• Problem
In the answer, give only the lines from the one containing "ラベルをきちんと参照をするた" to the end of the listing below, each reproduced word for word.

• Task data
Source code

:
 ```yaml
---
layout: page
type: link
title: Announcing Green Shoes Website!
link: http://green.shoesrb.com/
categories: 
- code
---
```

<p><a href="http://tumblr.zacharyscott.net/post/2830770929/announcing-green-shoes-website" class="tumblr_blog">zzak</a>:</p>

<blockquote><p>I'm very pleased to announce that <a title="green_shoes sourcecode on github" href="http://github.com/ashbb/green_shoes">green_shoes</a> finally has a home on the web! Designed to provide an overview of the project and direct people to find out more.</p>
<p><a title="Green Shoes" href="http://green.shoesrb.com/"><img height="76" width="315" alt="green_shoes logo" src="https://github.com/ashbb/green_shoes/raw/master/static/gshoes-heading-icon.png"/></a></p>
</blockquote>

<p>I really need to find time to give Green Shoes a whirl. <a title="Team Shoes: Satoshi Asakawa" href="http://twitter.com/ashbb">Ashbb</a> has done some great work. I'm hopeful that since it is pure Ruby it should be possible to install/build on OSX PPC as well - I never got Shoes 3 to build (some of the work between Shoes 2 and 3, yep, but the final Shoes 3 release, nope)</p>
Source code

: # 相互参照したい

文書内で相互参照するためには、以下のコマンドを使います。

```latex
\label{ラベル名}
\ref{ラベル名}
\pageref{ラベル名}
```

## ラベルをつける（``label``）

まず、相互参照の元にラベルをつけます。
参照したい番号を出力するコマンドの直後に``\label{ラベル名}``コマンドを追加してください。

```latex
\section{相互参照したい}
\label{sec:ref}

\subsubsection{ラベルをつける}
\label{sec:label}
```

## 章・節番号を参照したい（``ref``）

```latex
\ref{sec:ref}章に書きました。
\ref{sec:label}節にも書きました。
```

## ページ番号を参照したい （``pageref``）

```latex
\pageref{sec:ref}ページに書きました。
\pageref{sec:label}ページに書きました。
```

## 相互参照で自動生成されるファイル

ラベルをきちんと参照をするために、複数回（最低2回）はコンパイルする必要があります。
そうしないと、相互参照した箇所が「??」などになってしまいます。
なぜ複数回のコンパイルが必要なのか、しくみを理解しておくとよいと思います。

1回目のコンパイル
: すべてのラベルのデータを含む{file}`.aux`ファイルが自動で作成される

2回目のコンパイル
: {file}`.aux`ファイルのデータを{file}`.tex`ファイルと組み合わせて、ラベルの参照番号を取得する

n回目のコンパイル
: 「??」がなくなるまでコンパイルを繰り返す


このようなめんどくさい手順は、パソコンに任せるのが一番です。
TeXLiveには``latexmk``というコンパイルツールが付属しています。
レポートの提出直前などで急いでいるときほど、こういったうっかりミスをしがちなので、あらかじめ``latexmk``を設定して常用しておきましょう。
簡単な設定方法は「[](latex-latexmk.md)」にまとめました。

• Problem solution
ラベルをきちんと参照をするために、複数回（最低2回）はコンパイルする必要があります。
そうしないと、相互参照した箇所が「??」などになってしまいます。
なぜ複数回のコンパイルが必要なのか、しくみを理解しておくとよいと思います。

1回目のコンパイル
: すべてのラベルのデータを含む{file}`.aux`ファイルが自動で作成される

2回目のコンパイル
: {file}`.aux`ファイルのデータを{file}`.tex`ファイルと組み合わせて、ラベルの参照番号を取得する

n回目のコンパイル
: 「??」がなくなるまでコンパイルを繰り返す


このようなめんどくさい手順は、パソコンに任せるのが一番です。
TeXLiveには``latexmk``というコンパイルツールが付属しています。
レポートの提出直前などで急いでいるときほど、こういったうっかりミスをしがちなので、あらかじめ``latexmk``を設定して常用しておきましょう。
簡単な設定方法は「[](latex-latexmk.md)」にまとめました。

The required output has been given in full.